**Problem requirements**
Set down, please, exactly the lines below that run from the line with "call. | [default to nothing]" to the line with "### Return type", both lines included.

Start of Data listing

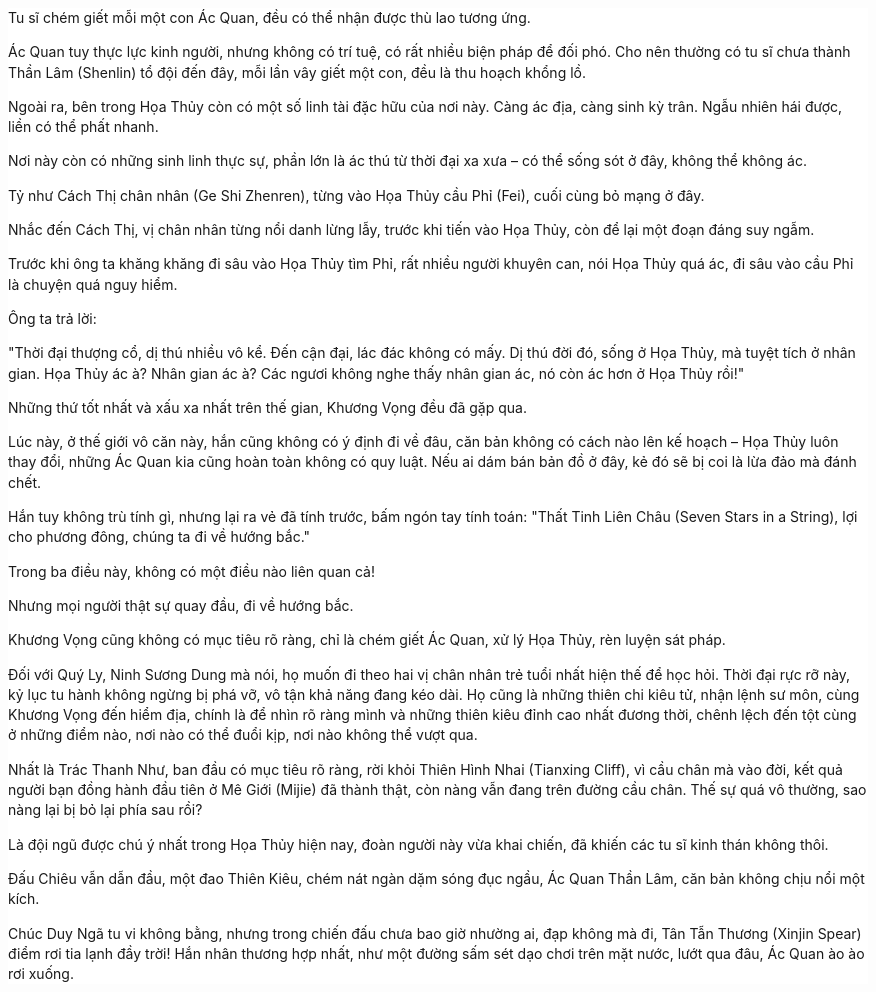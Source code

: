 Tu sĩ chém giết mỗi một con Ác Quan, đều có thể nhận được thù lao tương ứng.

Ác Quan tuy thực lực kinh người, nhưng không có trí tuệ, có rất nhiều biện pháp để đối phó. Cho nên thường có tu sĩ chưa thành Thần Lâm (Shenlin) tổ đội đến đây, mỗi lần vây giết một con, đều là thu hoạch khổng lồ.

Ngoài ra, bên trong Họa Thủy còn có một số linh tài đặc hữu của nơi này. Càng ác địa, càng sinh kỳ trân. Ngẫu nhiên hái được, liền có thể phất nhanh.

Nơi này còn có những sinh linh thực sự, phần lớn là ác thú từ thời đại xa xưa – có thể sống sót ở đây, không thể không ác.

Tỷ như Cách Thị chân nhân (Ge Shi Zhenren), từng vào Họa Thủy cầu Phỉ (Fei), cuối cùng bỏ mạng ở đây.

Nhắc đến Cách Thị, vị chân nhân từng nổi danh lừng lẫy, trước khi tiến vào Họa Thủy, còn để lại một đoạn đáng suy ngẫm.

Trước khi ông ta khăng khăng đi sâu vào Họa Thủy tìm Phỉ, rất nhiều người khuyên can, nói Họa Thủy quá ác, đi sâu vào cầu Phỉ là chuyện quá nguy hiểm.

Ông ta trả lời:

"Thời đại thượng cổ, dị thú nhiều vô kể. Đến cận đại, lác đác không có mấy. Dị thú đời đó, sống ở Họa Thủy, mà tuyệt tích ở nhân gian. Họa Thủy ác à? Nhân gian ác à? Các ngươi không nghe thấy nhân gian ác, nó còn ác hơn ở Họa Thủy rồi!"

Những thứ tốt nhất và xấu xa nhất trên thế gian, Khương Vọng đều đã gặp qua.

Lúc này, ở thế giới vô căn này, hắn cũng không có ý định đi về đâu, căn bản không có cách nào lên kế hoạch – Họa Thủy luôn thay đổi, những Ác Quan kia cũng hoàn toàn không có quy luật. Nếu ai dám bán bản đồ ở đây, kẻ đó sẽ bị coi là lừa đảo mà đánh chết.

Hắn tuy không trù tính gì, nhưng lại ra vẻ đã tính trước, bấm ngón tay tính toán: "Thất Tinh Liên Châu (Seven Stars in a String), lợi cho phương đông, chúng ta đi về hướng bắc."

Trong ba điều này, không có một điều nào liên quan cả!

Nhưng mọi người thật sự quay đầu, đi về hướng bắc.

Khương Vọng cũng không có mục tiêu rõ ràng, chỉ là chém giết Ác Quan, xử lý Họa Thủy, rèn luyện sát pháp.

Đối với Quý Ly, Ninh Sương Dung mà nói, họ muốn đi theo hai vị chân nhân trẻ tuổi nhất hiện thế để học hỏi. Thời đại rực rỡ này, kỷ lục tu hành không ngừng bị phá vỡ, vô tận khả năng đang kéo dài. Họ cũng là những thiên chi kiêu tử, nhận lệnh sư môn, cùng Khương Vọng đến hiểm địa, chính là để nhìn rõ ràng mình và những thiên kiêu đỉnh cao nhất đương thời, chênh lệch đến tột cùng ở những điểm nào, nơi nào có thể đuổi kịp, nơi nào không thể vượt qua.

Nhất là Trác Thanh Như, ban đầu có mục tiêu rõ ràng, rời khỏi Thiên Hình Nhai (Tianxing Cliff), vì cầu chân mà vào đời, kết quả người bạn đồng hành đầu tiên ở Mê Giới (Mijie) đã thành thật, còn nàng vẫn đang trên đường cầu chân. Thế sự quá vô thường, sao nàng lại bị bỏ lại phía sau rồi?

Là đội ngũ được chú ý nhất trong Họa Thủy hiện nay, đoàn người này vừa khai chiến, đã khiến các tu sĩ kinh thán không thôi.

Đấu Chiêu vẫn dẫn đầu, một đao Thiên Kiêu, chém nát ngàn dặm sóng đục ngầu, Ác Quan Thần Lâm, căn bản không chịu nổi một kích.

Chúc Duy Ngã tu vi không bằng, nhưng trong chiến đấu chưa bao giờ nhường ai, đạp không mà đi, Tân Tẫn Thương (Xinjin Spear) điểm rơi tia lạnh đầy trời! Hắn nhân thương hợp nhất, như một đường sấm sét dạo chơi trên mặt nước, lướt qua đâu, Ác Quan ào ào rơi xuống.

End of Data listing
Start of Data listing

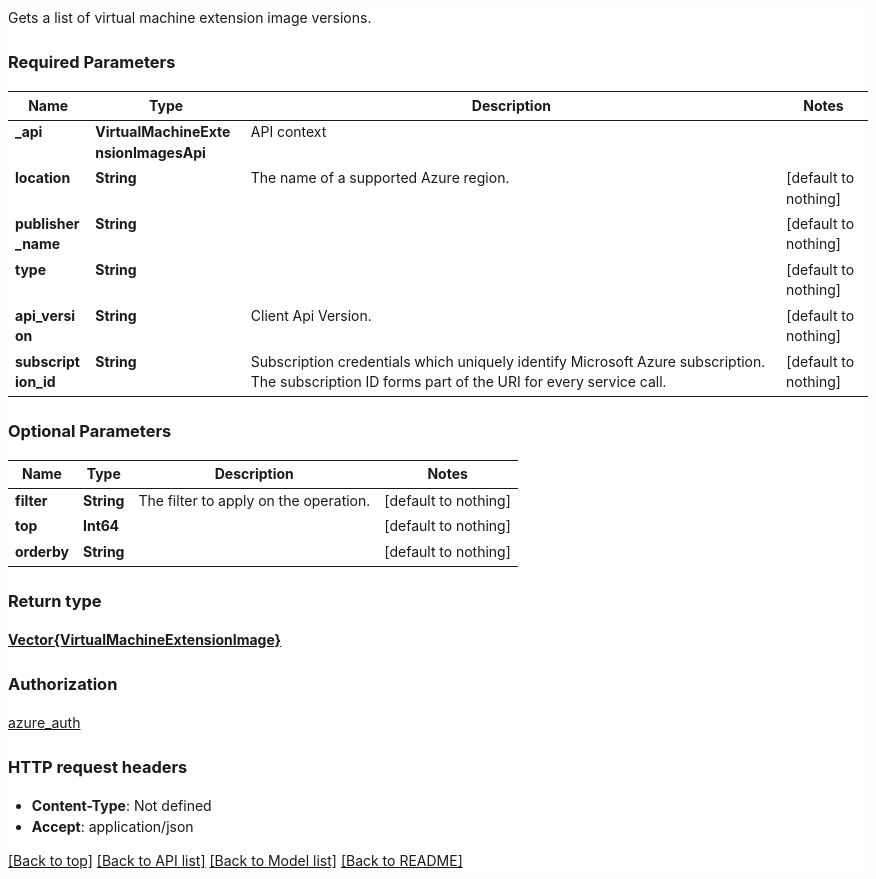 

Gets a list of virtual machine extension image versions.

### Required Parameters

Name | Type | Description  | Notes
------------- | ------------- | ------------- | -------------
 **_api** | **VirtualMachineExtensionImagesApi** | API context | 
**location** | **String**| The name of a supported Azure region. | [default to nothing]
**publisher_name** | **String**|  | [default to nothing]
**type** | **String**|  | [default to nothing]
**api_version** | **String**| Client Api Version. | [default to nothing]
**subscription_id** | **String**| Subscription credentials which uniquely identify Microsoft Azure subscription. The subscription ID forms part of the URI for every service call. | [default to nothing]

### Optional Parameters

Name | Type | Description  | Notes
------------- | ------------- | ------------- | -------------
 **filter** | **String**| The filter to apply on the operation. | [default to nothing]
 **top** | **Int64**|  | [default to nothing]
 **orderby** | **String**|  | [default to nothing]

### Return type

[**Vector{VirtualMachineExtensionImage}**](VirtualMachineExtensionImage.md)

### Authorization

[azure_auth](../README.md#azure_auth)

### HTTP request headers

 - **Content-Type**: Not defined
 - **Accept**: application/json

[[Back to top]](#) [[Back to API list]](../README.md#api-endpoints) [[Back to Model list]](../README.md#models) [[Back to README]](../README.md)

End of Data listing

**Answer to this exercise**
**subscription_id** | **String**| Subscription credentials which uniquely identify Microsoft Azure subscription. The subscription ID forms part of the URI for every service call. | [default to nothing]

### Optional Parameters

Name | Type | Description  | Notes
------------- | ------------- | ------------- | -------------
 **filter** | **String**| The filter to apply on the operation. | [default to nothing]
 **top** | **Int64**|  | [default to nothing]
 **orderby** | **String**|  | [default to nothing]

### Return type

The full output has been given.